I would hope that when confronted with decisions, city leaders will remember the past and think long-term rather than only about what is immediately or politically expedient. Tearing down Skid Row dispersed the “undesirables” and wiped away what was considered blight, but did anyone stop to think what might happen after that was accomplished? We lost our beloved Metropolitan Building in the process; the beautiful intersection of Hennepin and Nicollet Avenues vanished, and 55 years later, some of the blocks still sit empty.
Steve Millikan, Minneapolis
VOLUNTEERING IN THE SCHOOLS
A win-win situation
Having just completed my third year as a weekly K-2 classroom volunteer at Anne Sullivan School in Minneapolis, I encourage others to get involved in this worthwhile activity. Classroom volunteers give students the benefit of extra adult attention and guidance and provide useful support to teachers. They also benefit from the stimulation of working with and getting to know the diverse and ebullient young people who are the citizens of tomorrow. While we often read about the challenges facing our public schools, my time at Sullivan left me impressed with its capable teachers, supportive staff, excellent learning materials, and pleasant and well-maintained facilities. To learn more about volunteering in the Minneapolis Public Schools, go to volmps.mpls.k12.mn.us.

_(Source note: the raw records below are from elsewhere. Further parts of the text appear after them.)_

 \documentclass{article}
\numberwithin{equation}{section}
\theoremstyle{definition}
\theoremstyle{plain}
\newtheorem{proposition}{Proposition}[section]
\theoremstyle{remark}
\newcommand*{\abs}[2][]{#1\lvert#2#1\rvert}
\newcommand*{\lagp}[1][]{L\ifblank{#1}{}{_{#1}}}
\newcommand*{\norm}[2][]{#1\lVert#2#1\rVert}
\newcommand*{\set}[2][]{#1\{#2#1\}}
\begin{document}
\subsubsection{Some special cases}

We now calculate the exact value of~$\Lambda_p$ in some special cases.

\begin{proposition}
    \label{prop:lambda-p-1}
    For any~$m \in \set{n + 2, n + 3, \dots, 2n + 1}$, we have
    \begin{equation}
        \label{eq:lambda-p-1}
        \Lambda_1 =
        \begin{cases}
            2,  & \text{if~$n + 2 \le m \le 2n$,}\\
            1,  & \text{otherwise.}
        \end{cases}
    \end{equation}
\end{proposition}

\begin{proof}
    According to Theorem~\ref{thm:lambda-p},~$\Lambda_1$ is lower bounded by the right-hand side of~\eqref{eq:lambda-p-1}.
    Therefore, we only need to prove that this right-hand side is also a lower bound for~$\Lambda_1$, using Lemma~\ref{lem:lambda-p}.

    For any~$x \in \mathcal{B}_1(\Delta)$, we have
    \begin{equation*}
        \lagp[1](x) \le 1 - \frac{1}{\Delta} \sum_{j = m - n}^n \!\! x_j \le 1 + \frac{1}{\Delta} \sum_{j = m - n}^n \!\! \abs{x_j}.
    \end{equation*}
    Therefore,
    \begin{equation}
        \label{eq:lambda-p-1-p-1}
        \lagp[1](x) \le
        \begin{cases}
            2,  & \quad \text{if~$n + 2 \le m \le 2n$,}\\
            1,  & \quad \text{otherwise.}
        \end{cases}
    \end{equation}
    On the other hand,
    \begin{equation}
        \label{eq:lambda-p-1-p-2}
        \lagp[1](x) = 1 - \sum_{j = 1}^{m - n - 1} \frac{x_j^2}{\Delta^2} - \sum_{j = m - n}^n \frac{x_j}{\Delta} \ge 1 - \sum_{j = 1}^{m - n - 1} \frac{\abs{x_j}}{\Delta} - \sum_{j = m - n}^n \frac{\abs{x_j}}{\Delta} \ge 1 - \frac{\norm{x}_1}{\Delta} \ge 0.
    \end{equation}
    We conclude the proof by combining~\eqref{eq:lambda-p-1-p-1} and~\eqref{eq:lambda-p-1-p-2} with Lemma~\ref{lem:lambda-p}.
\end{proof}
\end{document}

Rudy Brynolfson, Minneapolis
War monuments are provocative
My wife and I recently returned from a European trip that included extensive visits to various World War I historical sites and cemeteries. We were overwhelmed by the courage and perseverance demonstrated by the soldiers of all involved forces; we were crushed by the catastrophic loss of human life. It is instructive to read about the thousands of missing and/or never identified casualties, but it reaches a different dimension to view a monument with 50,000 names of unidentified men from just one battle. This contributes to the depressed realization that the human condition has not materially improved over the past 100 years.
We would also like to acknowledge the work of the American Battle Monuments Commission that is the federal agency responsible for the design and maintenance of American monuments and cemeteries. The design, landscaping and maintenance of these sites was consistently meticulous and breathtaking. One could only hope that other federal agencies could discharge their responsibilities in a similar manner.